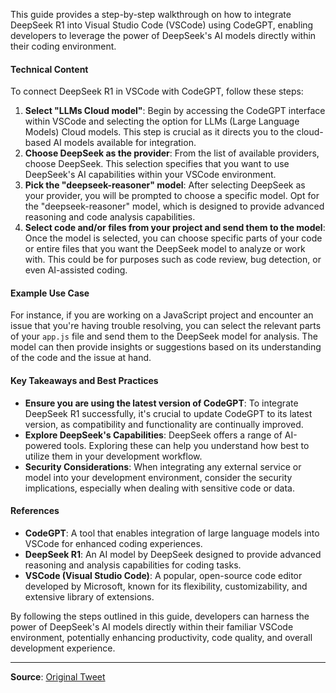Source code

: This guide provides a step-by-step walkthrough on how to integrate DeepSeek R1 into Visual Studio Code (VSCode) using CodeGPT, enabling developers to leverage the power of DeepSeek's AI models directly within their coding environment.

#### Technical Content
To connect DeepSeek R1 in VSCode with CodeGPT, follow these steps:

1. **Select "LLMs Cloud model"**: Begin by accessing the CodeGPT interface within VSCode and selecting the option for LLMs (Large Language Models) Cloud models. This step is crucial as it directs you to the cloud-based AI models available for integration.
2. **Choose DeepSeek as the provider**: From the list of available providers, choose DeepSeek. This selection specifies that you want to use DeepSeek's AI capabilities within your VSCode environment.
3. **Pick the "deepseek-reasoner" model**: After selecting DeepSeek as your provider, you will be prompted to choose a specific model. Opt for the "deepseek-reasoner" model, which is designed to provide advanced reasoning and code analysis capabilities.
4. **Select code and/or files from your project and send them to the model**: Once the model is selected, you can choose specific parts of your code or entire files that you want the DeepSeek model to analyze or work with. This could be for purposes such as code review, bug detection, or even AI-assisted coding.

#### Example Use Case
For instance, if you are working on a JavaScript project and encounter an issue that you're having trouble resolving, you can select the relevant parts of your `app.js` file and send them to the DeepSeek model for analysis. The model can then provide insights or suggestions based on its understanding of the code and the issue at hand.

#### Key Takeaways and Best Practices
- **Ensure you are using the latest version of CodeGPT**: To integrate DeepSeek R1 successfully, it's crucial to update CodeGPT to its latest version, as compatibility and functionality are continually improved.
- **Explore DeepSeek's Capabilities**: DeepSeek offers a range of AI-powered tools. Exploring these can help you understand how best to utilize them in your development workflow.
- **Security Considerations**: When integrating any external service or model into your development environment, consider the security implications, especially when dealing with sensitive code or data.

#### References
- **CodeGPT**: A tool that enables integration of large language models into VSCode for enhanced coding experiences.
- **DeepSeek R1**: An AI model by DeepSeek designed to provide advanced reasoning and analysis capabilities for coding tasks.
- **VSCode (Visual Studio Code)**: A popular, open-source code editor developed by Microsoft, known for its flexibility, customizability, and extensive library of extensions.

By following the steps outlined in this guide, developers can harness the power of DeepSeek's AI models directly within their familiar VSCode environment, potentially enhancing productivity, code quality, and overall development experience.

---
**Source**: [Original Tweet](https://twitter.com/i/web/status/1881468220550307939)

######

Count the lines in the entries where the string "reasoning" appears, and report only the number.

2